After 25 years of living in America, I have to say that we, Chinese, really need to learn from the western culture about public behaivor etiquette, such as greeting people properly, speaking discreetly in public, being polite to fellow shoppers at crowded grocery shops, etc. Therefore, in addition to prep the children for Ivy league colleges, I’d like to suggest that chinese parents pay a little bit attention to training/influence/educate kids about public behavior etiquette as well.
Several years ago, I was taking a shower in the lady’s shower stall in a swimming club. Here walked in a chinese mother with a boy and a girl. They came in the shower and behaved as if they were right in their own bothroom. I asked the mother how old the boy was, she replied proudly:"oh, he was 7 years old". Oh, my god, has she seen the note posted at the entrance that no boys over 7 are allowed? I asked"Isn’t he a little too old to be here?" She pretended not to hear me and went on her business to pamper her two kids (a girl and a boy). Well, I will not let it go. The club staff escorted the boy out of the women’s shower right after I reported the incident.

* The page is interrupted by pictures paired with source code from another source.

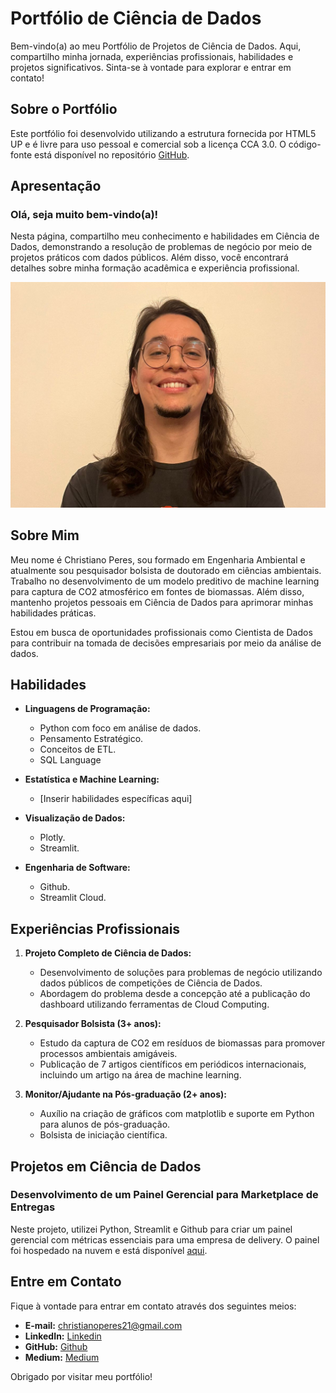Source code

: # Portfólio de Ciência de Dados

Bem-vindo(a) ao meu Portfólio de Projetos de Ciência de Dados. Aqui, compartilho minha jornada, experiências profissionais, habilidades e projetos significativos. Sinta-se à vontade para explorar e entrar em contato!

## Sobre o Portfólio

Este portfólio foi desenvolvido utilizando a estrutura fornecida por HTML5 UP e é livre para uso pessoal e comercial sob a licença CCA 3.0. O código-fonte está disponível no repositório [GitHub](https://github.com/seuusuario/seurepositorio).

## Apresentação

### Olá, seja muito bem-vindo(a)!

Nesta página, compartilho meu conhecimento e habilidades em Ciência de Dados, demonstrando a resolução de problemas de negócio por meio de projetos práticos com dados públicos. Além disso, você encontrará detalhes sobre minha formação acadêmica e experiência profissional.

![Imagem de Perfil](images/profile_picture_4.jpg)

## Sobre Mim

Meu nome é Christiano Peres, sou formado em Engenharia Ambiental e atualmente sou pesquisador bolsista de doutorado em ciências ambientais. Trabalho no desenvolvimento de um modelo preditivo de machine learning para captura de CO2 atmosférico em fontes de biomassas. Além disso, mantenho projetos pessoais em Ciência de Dados para aprimorar minhas habilidades práticas.

Estou em busca de oportunidades profissionais como Cientista de Dados para contribuir na tomada de decisões empresariais por meio da análise de dados.

## Habilidades

- **Linguagens de Programação:**
  - Python com foco em análise de dados.
  - Pensamento Estratégico.
  - Conceitos de ETL.
  - SQL Language

- **Estatística e Machine Learning:**
  - [Inserir habilidades específicas aqui]

- **Visualização de Dados:**
  - Plotly.
  - Streamlit.

- **Engenharia de Software:**
  - Github.
  - Streamlit Cloud.

## Experiências Profissionais

1. **Projeto Completo de Ciência de Dados:**
   - Desenvolvimento de soluções para problemas de negócio utilizando dados públicos de competições de Ciência de Dados.
   - Abordagem do problema desde a concepção até a publicação do dashboard utilizando ferramentas de Cloud Computing.

2. **Pesquisador Bolsista (3+ anos):**
   - Estudo da captura de CO2 em resíduos de biomassas para promover processos ambientais amigáveis.
   - Publicação de 7 artigos científicos em periódicos internacionais, incluindo um artigo na área de machine learning.

3. **Monitor/Ajudante na Pós-graduação (2+ anos):**
   - Auxílio na criação de gráficos com matplotlib e suporte em Python para alunos de pós-graduação.
   - Bolsista de iniciação científica.

## Projetos em Ciência de Dados

### Desenvolvimento de um Painel Gerencial para Marketplace de Entregas

Neste projeto, utilizei Python, Streamlit e Github para criar um painel gerencial com métricas essenciais para uma empresa de delivery. O painel foi hospedado na nuvem e está disponível [aqui](https://github.com/ChristianoDS/zomato_project).

## Entre em Contato

Fique à vontade para entrar em contato através dos seguintes meios:

- **E-mail:** [christianoperes21@gmail.com](mailto:christianoperes21@gmail.com)
- **LinkedIn:** [Linkedin](https://www.linkedin.com/in/christiano-bruneli-peres-69918a207/)
- **GitHub:** [Github](https://github.com/ChristianoDS)
- **Medium:** [Medium](https://medium.com/@christianoDS)

Obrigado por visitar meu portfólio!

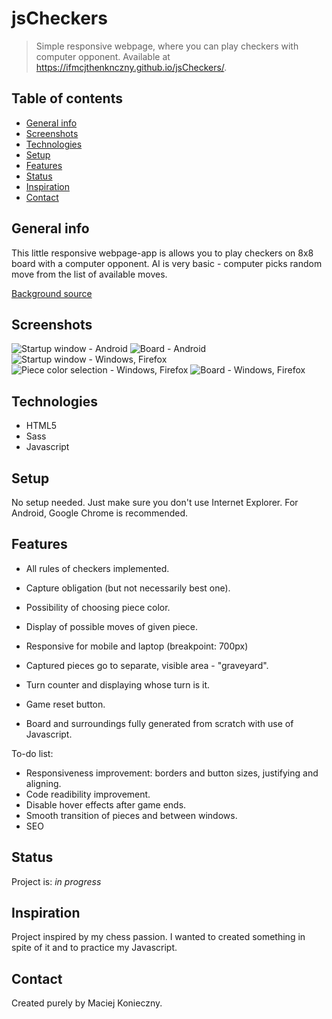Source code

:# jsCheckers
> Simple responsive webpage, where you can play checkers with computer opponent. Available at https://ifmcjthenknczny.github.io/jsCheckers/.

## Table of contents
* [General info](#general-info)
* [Screenshots](#screenshots)
* [Technologies](#technologies)
* [Setup](#setup)
* [Features](#features)
* [Status](#status)
* [Inspiration](#inspiration)
* [Contact](#contact)

## General info
This little responsive webpage-app is allows you to play checkers on 8x8 board with a computer opponent. AI is very basic - computer picks random move from the list of available moves.

[Background source](https://www.toptal.com/designers/subtlepatterns/what-the-hex/)

## Screenshots
![Startup window - Android](./screenshots/android-startup.jpg)
![Board - Android](./screenshots/android-board.jpg)
![Startup window - Windows, Firefox](./screenshots/windows-startup.png)
![Piece color selection - Windows, Firefox](./screenshots/windows-pieces.png)
![Board - Windows, Firefox](./screenshots/windows-board.png)

## Technologies
* HTML5
* Sass
* Javascript

## Setup
No setup needed. Just make sure you don't use Internet Explorer. For Android, Google Chrome is recommended.

## Features
* All rules of checkers implemented.

* Capture obligation (but not necessarily best one).
* Possibility of choosing piece color.
* Display of possible moves of given piece.

* Responsive for mobile and laptop (breakpoint: 700px)
* Captured pieces go to separate, visible area - "graveyard".
* Turn counter and displaying whose turn is it.
* Game reset button.

* Board and surroundings fully generated from scratch with use of Javascript.

To-do list:
* Responsiveness improvement: borders and button sizes, justifying and aligning.
* Code readibility improvement.
* Disable hover effects after game ends.
* Smooth transition of pieces and between windows.
* SEO

## Status
Project is: _in progress_

## Inspiration
Project inspired by my chess passion. I wanted to created something in spite of it and to practice my Javascript.

## Contact
Created purely by Maciej Konieczny.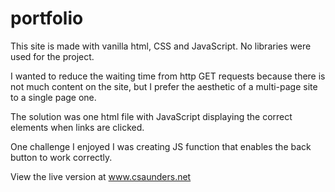 # portfolio

This site is made with vanilla html, CSS and JavaScript. No libraries were used for the project.

I wanted to reduce the waiting time from http GET requests because there is not much content on the site, but I prefer the aesthetic of a multi-page site to a single page one.

The solution was one html file with JavaScript displaying the correct elements when links are clicked.

One challenge I enjoyed I was creating JS function that enables the back button to work correctly. 

View the live version at www.csaunders.net
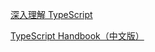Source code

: [深入理解 TypeScript](https://jkchao.github.io/typescript-book-chinese/#why)

[TypeScript Handbook（中文版）](https://zhongsp.gitbooks.io/typescript-handbook/content/)
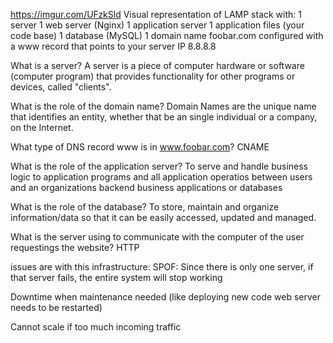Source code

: https://imgur.com/UFzkSld
Visual representation of LAMP stack with: 1 server 1 web server (Nginx) 1 application server 1 application files (your code base) 1 database (MySQL) 1 domain name foobar.com configured with a www record that points to your server IP 8.8.8.8

What is a server? A server is a piece of computer hardware or software (computer program) that provides functionality for other programs or devices, called "clients".

What is the role of the domain name? Domain Names are the unique name that identifies an entity, whether that be an single individual or a company, on the Internet.

What type of DNS record www is in www.foobar.com? CNAME

What is the role of the application server? To serve and handle business logic to application programs and all application operatios between users and an organizations backend business applications or databases

What is the role of the database? To store, maintain and organize information/data so that it can be easily accessed, updated and managed.

What is the server using to communicate with the computer of the user requestings the website? HTTP

issues are with this infrastructure: SPOF: Since there is only one server, if that server fails, the entire system will stop working

Downtime when maintenance needed (like deploying new code web server needs to be restarted)

Cannot scale if too much incoming traffic
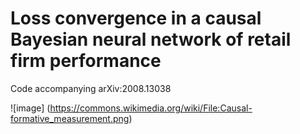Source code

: # Loss convergence in a causal Bayesian neural network of retail firm performance

Code accompanying arXiv:2008.13038

![image]
(https://commons.wikimedia.org/wiki/File:Causal-formative_measurement.png)
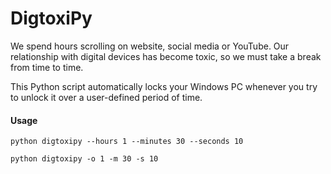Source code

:# DigtoxiPy

We spend hours scrolling on website, social media or YouTube.
Our relationship with digital devices has become toxic,
so we must take a break from time to time.

This Python script automatically locks your Windows PC whenever you try to 
unlock it over a user-defined period of time. 

#### Usage
`python digtoxipy --hours 1 --minutes 30 --seconds 10`

`python digtoxipy -o 1 -m 30 -s 10`
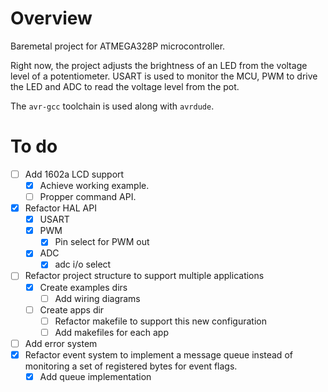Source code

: # Overview
Baremetal project for ATMEGA328P microcontroller.

Right now, the project adjusts the brightness of an LED from the voltage level of a potentiometer. USART is used to monitor the MCU, PWM to drive the LED and ADC to read the voltage level from the pot.

The `avr-gcc` toolchain is used along with `avrdude`.

# To do
- [ ] Add 1602a LCD support
	- [x] Achieve working example.
	- [ ] Propper command API.
- [x] Refactor HAL API
  - [x] USART
  - [x] PWM
	- [x] Pin select for PWM out
  - [x] ADC
	- [x] adc i/o select
- [ ] Refactor project structure to support multiple applications
	- [x] Create examples dirs
		- [ ] Add wiring diagrams
	- [ ] Create apps dir
    	- [ ] Refactor makefile to support this new configuration
    	- [ ] Add makefiles for each app
- [ ] Add error system
- [x] Refactor event system to implement a message queue instead of monitoring a set of registered bytes for event flags.
	- [x] Add queue implementation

I thought I mellowed down a little bit after these years. However, what happened today made me wrtie this blog to urge parents:" Public Behavior Etiquette" is as important as "Going to Ivy League Colleges"
A chinese boy and his mother walked into Women’s restroom right in front of me, the boy intended to go to Men’s, but his mother tugged the boy and led the boy into Women’s. The boy, to me, is at least 7 years old. I understand that the mother may be concerned about the boy’s safety if the boy goes to the Men’s alone. But the mother could have stood in front of Men’s room and wait till the boy came out. Anyway, they were in front of me, and unfortunately there was even a line. If bringing the7-year-old boy into Women’s room is not appropriate, what happened next is more inappropriate. The mother got impatient in the line, she bent down to peek the stalls to see whether any of the stalls are vacant. The boy copied. That was it for me. I said:"no, stop, this is Women’s room, boys should not do that.". the mother pretended nothing happened and the boy lifted himself up and looked at me with a curious look. A white woman vitnessing the incident gave me a thumbs up and a smile.
I felt proud of myself for speaking out and bad for witnessing my fellow chinese behave inappropriately in the public. I urge the parents to pay little bit attention to teach/educate the kids about public behavior etiquette, because" Public Behavior Etiquette" is as important as "Going to Ivy League Colleges"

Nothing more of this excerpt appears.